[sdiy] 4051 mux with caps and buffers?
Gordon JC Pearce
gordonjcp at gjcp.net
Tue Jul 3 09:01:25 CEST 2012
On 02/07/12 21:56, Kyle Stephens wrote:
> One mux/S&H application I've been wondering about is using this amateur radio demodulator circuit...:
>
> http://www.norcalqrp.org/files/Tayloe_mixer_x3a.pdf
>
> ...as a phase splitter (with of course more than merely 180 degrees of shift). Might make a neat LFO utility.

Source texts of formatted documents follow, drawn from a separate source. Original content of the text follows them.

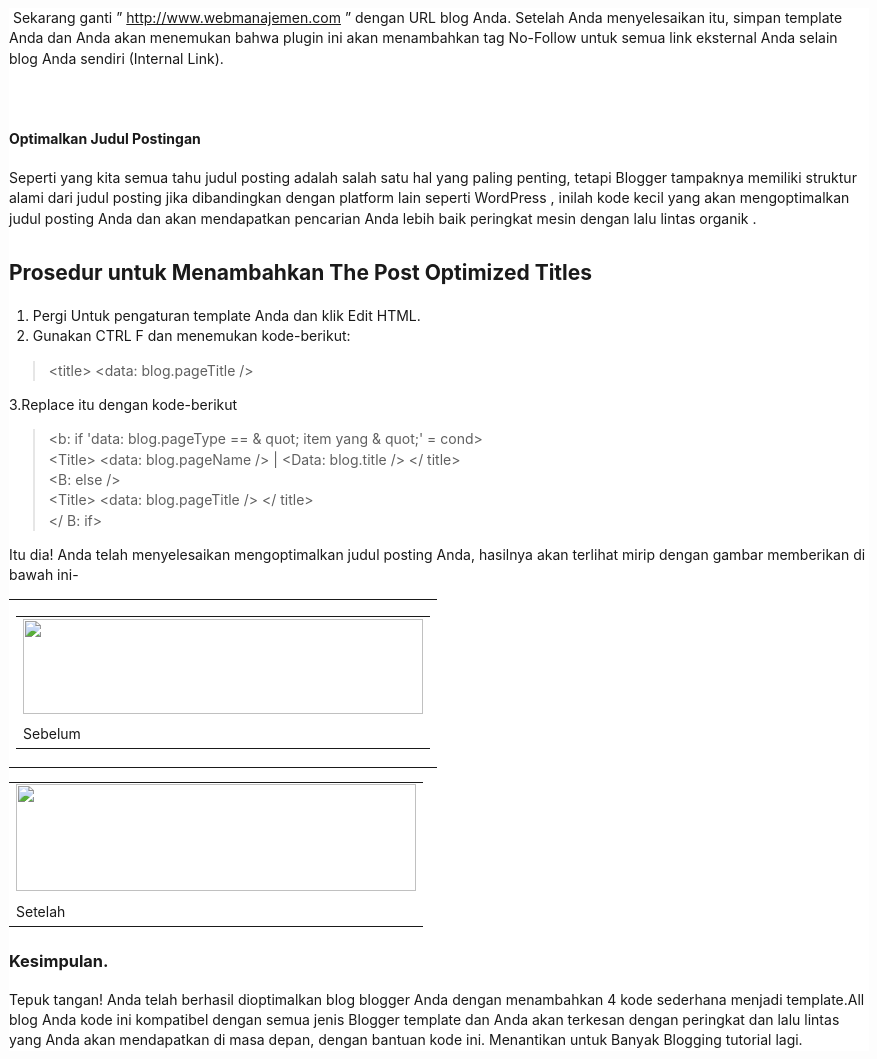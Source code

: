 &nbsp;Sekarang ganti &rdquo;&nbsp;<a href="http://www.webmanajemen.com/" rel="noopener noreferer nofollow">http://www.webmanajemen.com</a>&nbsp;&rdquo; dengan URL blog Anda.&nbsp;Setelah Anda menyelesaikan itu, simpan template Anda dan Anda akan menemukan bahwa plugin ini akan menambahkan tag No-Follow untuk semua link eksternal Anda selain blog Anda sendiri (Internal Link).<br /><br /><br />
<h4>Optimalkan Judul Postingan</h4>
<div>Seperti yang kita semua tahu judul posting adalah salah satu hal yang paling penting, tetapi Blogger tampaknya memiliki struktur alami dari&nbsp;judul posting&nbsp;jika dibandingkan dengan platform lain seperti&nbsp;WordPress&nbsp;, inilah kode kecil yang akan mengoptimalkan judul posting Anda dan akan mendapatkan pencarian Anda lebih baik peringkat mesin dengan&nbsp;lalu lintas organik&nbsp;.</div>
<h2>Prosedur untuk Menambahkan The Post Optimized Titles</h2>
<ol>
<li>Pergi Untuk pengaturan template Anda dan klik Edit HTML.</li>
<li>Gunakan CTRL F dan menemukan kode-berikut:</li>
</ol>
<blockquote>&lt;title&gt; &lt;data: blog.pageTitle /&gt;</blockquote>
<div>3.Replace itu dengan kode-berikut</div>
<blockquote>&lt;b: if 'data: blog.pageType == &amp; quot; item yang &amp; quot;' = cond&gt;<br />&lt;Title&gt; &lt;data: blog.pageName /&gt; |&nbsp;&lt;Data: blog.title /&gt; &lt;/ title&gt;<br />&lt;B: else /&gt;<br />&lt;Title&gt; &lt;data: blog.pageTitle /&gt; &lt;/ title&gt;<br />&lt;/ B: if&gt;</blockquote>
<div>Itu dia!&nbsp;Anda telah menyelesaikan mengoptimalkan judul posting Anda, hasilnya akan terlihat mirip dengan gambar memberikan di bawah ini-</div>
<div>
<table cellspacing="0" cellpadding="0">
<tbody>
<tr>
<td>
<table cellspacing="0" cellpadding="0">
<tbody>
<tr>
<td><img src="https://res.cloudinary.com/practicaldev/image/fetch/1.bp.blogspot.com/-LKOFbOSCQCc/UZJdR6JExKI/AAAAAAAAAmw/VwxUWp-TYi4/s1600/B4.png" alt="" width="400" height="95" border="0" /></td>
</tr>
<tr>
<td>Sebelum</td>
</tr>
</tbody>
</table>
</td>
</tr>
</tbody>
</table>
</div>
<table cellspacing="0" cellpadding="0">
<tbody>
<tr>
<td><img src="https://res.cloudinary.com/practicaldev/image/fetch/2.bp.blogspot.com/-W90faT49j-c/UZJdX3bnSpI/AAAAAAAAAm4/DPTxk6eWNws/s1600/After.png" alt="" width="400" height="107" border="0" /></td>
</tr>
<tr>
<td>Setelah</td>
</tr>
</tbody>
</table>
<h3>Kesimpulan.</h3>
<div>Tepuk tangan!&nbsp;Anda telah berhasil dioptimalkan blog blogger Anda dengan menambahkan 4 kode sederhana menjadi template.All blog Anda kode ini kompatibel dengan semua jenis Blogger template dan Anda akan terkesan dengan peringkat dan lalu lintas yang Anda akan mendapatkan di masa depan, dengan bantuan kode ini.&nbsp;Menantikan untuk Banyak Blogging tutorial lagi.</div>
</div>
</div>
</div>
</div>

Well you've actually got two things going on there, you've got two local
oscillators 90 degrees apart and a centre-tapped transformer. Now what
happens is that depending on which switch is on, you get in-phase
non-inverted, quadrature non-inverted, in-phase inverted or quadrature
inverted outputs on. You don't actually get the input signal shifted in
90 degree steps, exactly.
The practical upshot is that you stick in a local oscillator at four
times the desired centre frequency, say 28.4MHz, divide by four using a
Johnson counter or similar to get your quadrature clocks at (in this
example) 7.1MHz, then pass that through the synchronous mixer.

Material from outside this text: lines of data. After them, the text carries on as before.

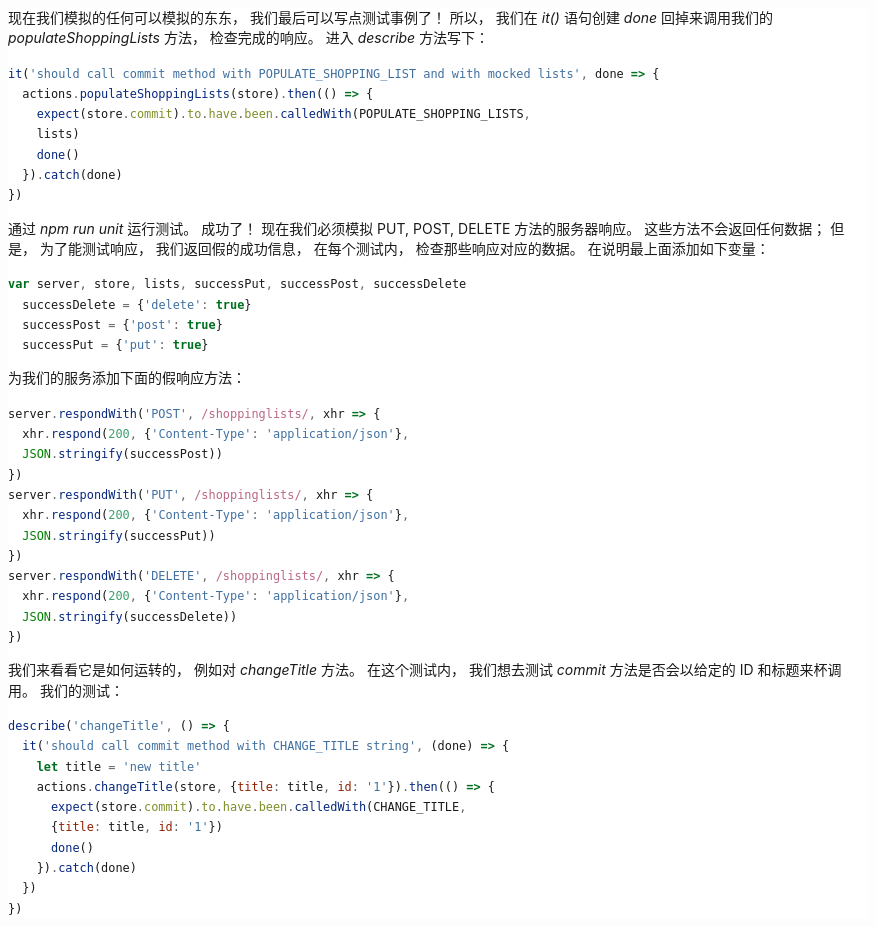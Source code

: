 现在我们模拟的任何可以模拟的东东， 我们最后可以写点测试事例了！ 所以， 我们在 *it()* 语句创建 *done* 回掉来调用我们的 *populateShoppingLists* 方法， 检查完成的响应。 进入 *describe* 方法写下：

```js
it('should call commit method with POPULATE_SHOPPING_LIST and with mocked lists', done => {
  actions.populateShoppingLists(store).then(() => {
    expect(store.commit).to.have.been.calledWith(POPULATE_SHOPPING_LISTS,
    lists)
    done()
  }).catch(done)
})
```

通过 *npm run unit* 运行测试。 成功了！
现在我们必须模拟 PUT, POST, DELETE 方法的服务器响应。 这些方法不会返回任何数据； 但是， 为了能测试响应， 我们返回假的成功信息， 在每个测试内， 检查那些响应对应的数据。 在说明最上面添加如下变量：

```js
var server, store, lists, successPut, successPost, successDelete
  successDelete = {'delete': true}
  successPost = {'post': true}
  successPut = {'put': true}
```

为我们的服务添加下面的假响应方法：

```js
server.respondWith('POST', /shoppinglists/, xhr => {
  xhr.respond(200, {'Content-Type': 'application/json'},
  JSON.stringify(successPost))
})
server.respondWith('PUT', /shoppinglists/, xhr => {
  xhr.respond(200, {'Content-Type': 'application/json'},
  JSON.stringify(successPut))
})
server.respondWith('DELETE', /shoppinglists/, xhr => {
  xhr.respond(200, {'Content-Type': 'application/json'},
  JSON.stringify(successDelete))
})
```

我们来看看它是如何运转的， 例如对 *changeTitle* 方法。 在这个测试内， 我们想去测试 *commit* 方法是否会以给定的 ID 和标题来杯调用。 我们的测试：

```js
describe('changeTitle', () => {
  it('should call commit method with CHANGE_TITLE string', (done) => {
    let title = 'new title'
    actions.changeTitle(store, {title: title, id: '1'}).then(() => {
      expect(store.commit).to.have.been.calledWith(CHANGE_TITLE,
      {title: title, id: '1'})
      done()
    }).catch(done)
  })
})
```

"Great", you say, "but what for?"
Well, your outputs are the incoming RF at 7.1MHz mixed down to audio
frequencies - but the clever bit is that you now have the in-phase and
quadrature versions, which form the real and imaginary components of a
rotating vector. The faster the vector spins, the greater the
difference in frequency from the centre. The centre? Yes, the centre -
if the vector rotates one way it represents a frequency above the centre
point, and if it rotates the other way it represents a frequency below
the centre point. So with a bit of surprisingly un-scary maths you can
demodulate radio signals across the full bandwidth of your sample rate -
so grabbing them into a PC at 48kHz would give you +/-24kHz about 7.1MHz
with the ability to tune anywhere instantly, or view the spectrum of a
chunk of band, or all sorts of other goodies.
I wrote some software to do that, which is available here:
http://gordonjcp.github.com/lysdr/
Other software for Windows is out there.